Thursday, April 24, 2008

PtA and Immersion

We played today episode 1 of "Captain, My Captain". Obvisously it turned out completely different, than I planned. We had really cool scenes, but did not go anywhere with the plot - just forcing a little bit of advancement in in the end.
But that is not what I am writing about here. This is more about the fact that one player said, he missed the immersion in the game. Okay, I am the Producer, so for me it is different, but I guess the point of PtA is that players and the Director are not that much different.
Because I was totally immersed into coming up with cool ideas. Okay that is something different than being immersed in character, but for me it feels the same. I want to do cool stuff with my character anyways.
I can't play shy or afraid characters, because that takes out the over the top madness, that I immerse into.
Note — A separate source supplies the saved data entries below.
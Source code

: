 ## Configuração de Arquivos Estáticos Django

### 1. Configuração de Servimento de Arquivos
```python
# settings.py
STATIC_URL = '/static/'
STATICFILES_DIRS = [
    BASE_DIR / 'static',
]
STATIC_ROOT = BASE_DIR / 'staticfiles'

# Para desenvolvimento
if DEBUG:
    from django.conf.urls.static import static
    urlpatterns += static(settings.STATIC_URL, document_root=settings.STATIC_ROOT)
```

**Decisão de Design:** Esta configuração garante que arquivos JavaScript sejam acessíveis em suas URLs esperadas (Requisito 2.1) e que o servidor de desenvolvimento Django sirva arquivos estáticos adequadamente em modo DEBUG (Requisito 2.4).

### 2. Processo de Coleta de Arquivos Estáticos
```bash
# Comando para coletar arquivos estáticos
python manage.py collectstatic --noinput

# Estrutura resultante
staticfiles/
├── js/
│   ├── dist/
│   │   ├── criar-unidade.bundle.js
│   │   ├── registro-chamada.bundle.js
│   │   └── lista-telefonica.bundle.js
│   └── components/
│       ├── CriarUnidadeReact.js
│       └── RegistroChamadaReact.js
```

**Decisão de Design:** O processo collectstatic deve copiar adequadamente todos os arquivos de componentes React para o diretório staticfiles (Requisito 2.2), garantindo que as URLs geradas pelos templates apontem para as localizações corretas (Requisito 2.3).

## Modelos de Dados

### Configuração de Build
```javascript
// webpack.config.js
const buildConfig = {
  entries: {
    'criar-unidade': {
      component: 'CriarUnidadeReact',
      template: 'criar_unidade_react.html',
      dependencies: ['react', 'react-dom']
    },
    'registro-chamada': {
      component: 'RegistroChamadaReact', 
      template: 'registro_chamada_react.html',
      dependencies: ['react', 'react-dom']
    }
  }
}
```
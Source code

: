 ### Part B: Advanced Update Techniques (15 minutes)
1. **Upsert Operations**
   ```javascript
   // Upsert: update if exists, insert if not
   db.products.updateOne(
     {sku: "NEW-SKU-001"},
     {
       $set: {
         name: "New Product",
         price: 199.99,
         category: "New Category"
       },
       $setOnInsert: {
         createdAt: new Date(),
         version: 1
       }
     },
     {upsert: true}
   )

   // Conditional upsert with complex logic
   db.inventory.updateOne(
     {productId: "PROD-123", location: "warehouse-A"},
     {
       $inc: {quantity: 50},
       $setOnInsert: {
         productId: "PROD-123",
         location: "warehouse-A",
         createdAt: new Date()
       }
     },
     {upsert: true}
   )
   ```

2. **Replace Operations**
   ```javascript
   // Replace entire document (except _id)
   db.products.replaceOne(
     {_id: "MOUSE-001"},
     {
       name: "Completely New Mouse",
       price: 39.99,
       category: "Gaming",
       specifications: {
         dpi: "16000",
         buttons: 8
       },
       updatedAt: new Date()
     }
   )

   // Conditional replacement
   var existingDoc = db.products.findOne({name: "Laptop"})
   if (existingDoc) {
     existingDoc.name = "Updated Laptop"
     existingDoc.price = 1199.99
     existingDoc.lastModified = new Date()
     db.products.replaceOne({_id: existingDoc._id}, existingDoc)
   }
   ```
If I create one liners for my specific character or for another one, does not matter, as long as I can enjoy creating them.
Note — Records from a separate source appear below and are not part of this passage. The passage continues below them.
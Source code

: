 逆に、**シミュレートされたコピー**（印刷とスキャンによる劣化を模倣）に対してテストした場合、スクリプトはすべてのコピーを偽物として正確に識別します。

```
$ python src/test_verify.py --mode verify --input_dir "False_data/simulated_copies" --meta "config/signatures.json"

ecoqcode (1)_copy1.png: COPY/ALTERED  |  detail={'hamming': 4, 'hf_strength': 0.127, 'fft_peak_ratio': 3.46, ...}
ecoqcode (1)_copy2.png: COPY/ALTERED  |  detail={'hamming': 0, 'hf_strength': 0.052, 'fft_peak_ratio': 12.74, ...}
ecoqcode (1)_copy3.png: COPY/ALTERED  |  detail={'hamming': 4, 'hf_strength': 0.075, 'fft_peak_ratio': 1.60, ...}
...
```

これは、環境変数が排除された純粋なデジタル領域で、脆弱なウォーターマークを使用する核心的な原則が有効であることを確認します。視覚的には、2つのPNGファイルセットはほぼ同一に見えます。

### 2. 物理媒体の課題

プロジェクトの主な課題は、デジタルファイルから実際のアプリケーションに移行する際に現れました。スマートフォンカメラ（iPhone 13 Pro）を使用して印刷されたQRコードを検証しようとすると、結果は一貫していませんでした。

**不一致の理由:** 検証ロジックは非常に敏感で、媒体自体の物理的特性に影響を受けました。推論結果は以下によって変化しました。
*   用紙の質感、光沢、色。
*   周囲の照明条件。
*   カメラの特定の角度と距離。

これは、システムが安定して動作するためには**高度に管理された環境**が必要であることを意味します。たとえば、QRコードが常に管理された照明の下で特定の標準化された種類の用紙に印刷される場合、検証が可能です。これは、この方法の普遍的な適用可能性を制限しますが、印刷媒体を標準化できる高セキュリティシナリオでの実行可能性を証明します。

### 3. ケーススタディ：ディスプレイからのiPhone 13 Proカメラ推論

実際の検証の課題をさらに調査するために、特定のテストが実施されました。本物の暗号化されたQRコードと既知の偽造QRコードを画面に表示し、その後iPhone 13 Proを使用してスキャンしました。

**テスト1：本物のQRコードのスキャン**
If my character jumps for a cool action scene feels the same as if I descripe another character's jump.
In that sense I guess PtA is perfect for me. I would just need players that feel the same. And I got some. :)

But maybe it is not even so much the contribution of narrative power that makes PtA different for some people but just the fact, that it is a conflict resolution, not a task resolution (I hope I use the terms right...).
I wonder if we could play with the very same narrative powers, but conflict resolution and how it would feel then.